→ **REQUIRED WORK**
Every line from the one containing "deposits from Ethereum" to the end of the listing below should be transcribed exactly, and no line outside that span should appear.

____ SOURCE DATA

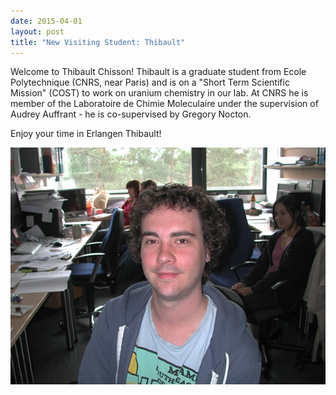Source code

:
 ```yaml
---
date: 2015-04-01
layout: post
title: "New Visiting Student: Thibault"
---
```


Welcome to Thibault Chisson! 
Thibault is a graduate student from Ecole Polytechnique (CNRS, near Paris) and is on a "Short Term Scientific Mission" (COST) to work on uranium chemistry in our lab. 
At CNRS he is member of the Laboratoire de Chimie Moleculaire under the supervision of Audrey Auffrant - he is co-supervised by Gregory Nocton.

Enjoy your time in Erlangen Thibault!

![Thibault](/assets/img/2017/Thibault_klein.jpg)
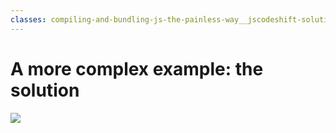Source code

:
 ```yaml
---
classes: compiling-and-bundling-js-the-painless-way__jscodeshift-solution
---
```


# A more complex example: the solution

<img src="/compiling-and-bundling-js-the-painless-way/jscodeshift-solution.png" />

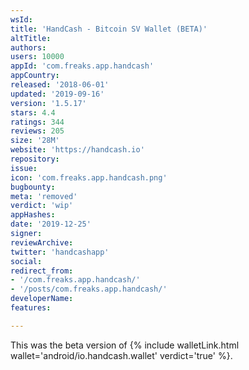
 ```yaml
---
wsId: 
title: 'HandCash - Bitcoin SV Wallet (BETA)'
altTitle: 
authors: 
users: 10000
appId: 'com.freaks.app.handcash'
appCountry: 
released: '2018-06-01'
updated: '2019-09-16'
version: '1.5.17'
stars: 4.4
ratings: 344
reviews: 205
size: '28M'
website: 'https://handcash.io'
repository: 
issue: 
icon: 'com.freaks.app.handcash.png'
bugbounty: 
meta: 'removed'
verdict: 'wip'
appHashes: 
date: '2019-12-25'
signer: 
reviewArchive: 
twitter: 'handcashapp'
social: 
redirect_from:
- '/com.freaks.app.handcash/'
- '/posts/com.freaks.app.handcash/'
developerName: 
features: 

---
```


This was the beta version of {% include walletLink.html wallet='android/io.handcash.wallet' verdict='true' %}.
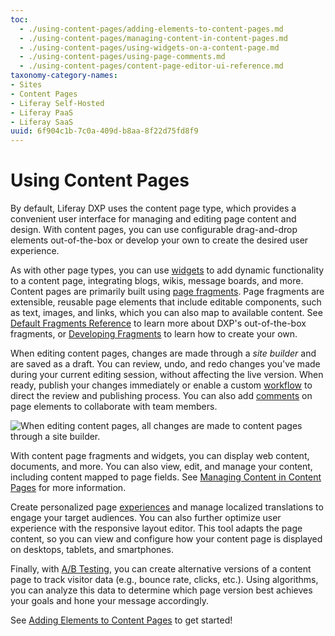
 ```yaml
---
toc:
  - ./using-content-pages/adding-elements-to-content-pages.md
  - ./using-content-pages/managing-content-in-content-pages.md
  - ./using-content-pages/using-widgets-on-a-content-page.md
  - ./using-content-pages/using-page-comments.md
  - ./using-content-pages/content-page-editor-ui-reference.md
taxonomy-category-names:
- Sites
- Content Pages
- Liferay Self-Hosted
- Liferay PaaS
- Liferay SaaS
uuid: 6f904c1b-7c0a-409d-b8aa-8f22d75fd8f9
---
```

# Using Content Pages

By default, Liferay DXP uses the content page type, which provides a convenient user interface for managing and editing page content and design. With content pages, you can use configurable drag-and-drop elements out-of-the-box or develop your own to create the desired user experience.

As with other page types, you can use [widgets](./using-content-pages/using-widgets-on-a-content-page.md) to add dynamic functionality to a content page, integrating blogs, wikis, message boards, and more. Content pages are primarily built using [page fragments](./page-fragments-and-widgets/using-fragments.md). Page fragments are extensible, reusable page elements that include editable components, such as text, images, and links, which you can also map to available content. See [Default Fragments Reference](./page-fragments-and-widgets/using-fragments/default-fragments-reference.md) to learn more about DXP's out-of-the-box fragments, or [Developing Fragments](../developer-guide/developing-page-fragments.md) to learn how to create your own.

When editing content pages, changes are made through a *site builder* and are saved as a draft. You can review, undo, and redo changes you've made during your current editing session, without affecting the live version. When ready, publish your changes immediately or enable a custom [workflow](../../process-automation/workflow/introduction-to-workflow.md) to direct the review and publishing process. You can also add [comments](./using-content-pages/using-page-comments.md) on page elements to collaborate with team members.

![When editing content pages, all changes are made to content pages through a site builder.](./using-content-pages/images/01.png)

With content page fragments and widgets, you can display web content, documents, and more. You can also view, edit, and manage your content, including content mapped to page fields. See [Managing Content in Content Pages](./using-content-pages/managing-content-in-content-pages.md) for more information.

Create personalized page [experiences](../personalizing-site-experience/experience-personalization/content-page-personalization.md) and manage localized translations to engage your target audiences. You can also further optimize user experience with the responsive layout editor. This tool adapts the page content, so you can view and configure how your content page is displayed on desktops, tablets, and smartphones.

Finally, with [A/B Testing](../optimizing-sites/ab-testing/ab-testing.md), you can create alternative versions of a content page to track visitor data (e.g., bounce rate, clicks, etc.). Using algorithms, you can analyze this data to determine which page version best achieves your goals and hone your message accordingly.

See [Adding Elements to Content Pages](./using-content-pages/adding-elements-to-content-pages.md) to get started!


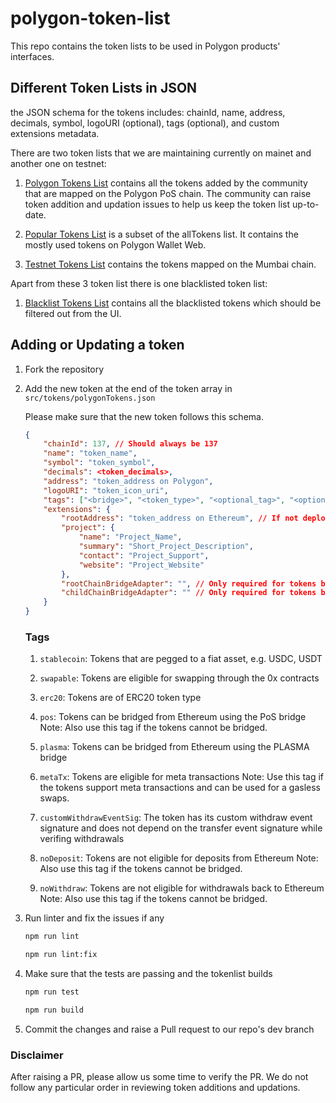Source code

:# polygon-token-list

This repo contains the token lists to be used in Polygon products' interfaces.

## Different Token Lists in JSON

the JSON schema for the tokens includes: chainId, name, address, decimals, symbol, logoURI (optional), tags (optional), and custom extensions metadata.

There are two token lists that we are maintaining currently on mainet and another one on testnet:

1. [Polygon Tokens List](https://api-polygon-tokens.polygon.technology/tokenlists/polygonTokens.tokenlist.json) contains all the tokens added by the community that are mapped on the Polygon PoS chain. The community can raise token addition and updation issues to help us keep the token list up-to-date.

2. [Popular Tokens List](https://api-polygon-tokens.polygon.technology/tokenlists/popularTokens.tokenlist.json) is a subset of the allTokens list. It contains the mostly used tokens on Polygon Wallet Web.

3. [Testnet Tokens List](https://api-polygon-tokens.polygon.technology/tokenlists/testnet.tokenlist.json) contains the tokens mapped on the Mumbai chain.

Apart from these 3 token list there is one blacklisted token list:

1. [Blacklist Tokens List](https://api-polygon-tokens.polygon.technology/tokenlists/blacklist.tokenlist.json) contains all the blacklisted tokens which should be filtered out from the UI.

## Adding or Updating a token

1. Fork the repository

2. Add the new token at the end of the token array in `src/tokens/polygonTokens.json`

    Please make sure that the new token follows this schema.

    ```json
    {
        "chainId": 137, // Should always be 137
        "name": "token_name",
        "symbol": "token_symbol",
        "decimals": <token_decimals>,
        "address": "token_address on Polygon",
        "logoURI": "token_icon_uri",
        "tags": ["<bridge>", "<token_type>", "<optional_tag>", "<optional_tag>", ...], // For all acceptable tags, check below
        "extensions": {
            "rootAddress": "token_address on Ethereum", // If not deployed on ethereum, use "0x0000000000000000000000000000000000000000" and add noDeposit and noWithdraw tags
            "project": {
                "name": "Project_Name",
                "summary": "Short_Project_Description",
                "contact": "Project_Support",
                "website": "Project_Website"
            },
            "rootChainBridgeAdapter": "", // Only required for tokens bridged using zkEVM messaging layer
            "childChainBridgeAdapter": "" // Only required for tokens bridged using zkEVM messaging layer
        }
    }
    ```

    ### Tags

    1. `stablecoin`: Tokens that are pegged to a fiat asset, e.g. USDC, USDT

    2. `swapable`: Tokens are eligible for swapping through the 0x contracts

    3. `erc20`: Tokens are of ERC20 token type

    4. `pos`: Tokens can be bridged from Ethereum using the PoS bridge
       Note: Also use this tag if the tokens cannot be bridged.

    5. `plasma`: Tokens can be bridged from Ethereum using the PLASMA bridge

    6. `metaTx`: Tokens are eligible for meta transactions
       Note: Use this tag if the tokens support meta transactions and can be used for a gasless swaps.

    7. `customWithdrawEventSig`: The token has its custom withdraw event signature and does not depend on the transfer event signature while verifing withdrawals

    8. `noDeposit`: Tokens are not eligible for deposits from Ethereum
       Note: Also use this tag if the tokens cannot be bridged.

    9. `noWithdraw`: Tokens are not eligible for withdrawals back to Ethereum
       Note: Also use this tag if the tokens cannot be bridged.

3. Run linter and fix the issues if any

    ```bash
    npm run lint
    ```

    ```bash
    npm run lint:fix
    ```

4. Make sure that the tests are passing and the tokenlist builds

    ```bash
    npm run test
    ```

    ```bash
    npm run build
    ```

5. Commit the changes and raise a Pull request to our repo's dev branch

### Disclaimer

After raising a PR, please allow us some time to verify the PR.
We do not follow any particular order in reviewing token additions and updations.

________

→ **SOLUTION TO THIS PROBLEM**
    8. `noDeposit`: Tokens are not eligible for deposits from Ethereum
       Note: Also use this tag if the tokens cannot be bridged.

    9. `noWithdraw`: Tokens are not eligible for withdrawals back to Ethereum
       Note: Also use this tag if the tokens cannot be bridged.

3. Run linter and fix the issues if any

    ```bash
    npm run lint
    ```

    ```bash
    npm run lint:fix
    ```

4. Make sure that the tests are passing and the tokenlist builds

    ```bash
    npm run test
    ```

    ```bash
    npm run build
    ```

5. Commit the changes and raise a Pull request to our repo's dev branch

### Disclaimer

After raising a PR, please allow us some time to verify the PR.
We do not follow any particular order in reviewing token additions and updations.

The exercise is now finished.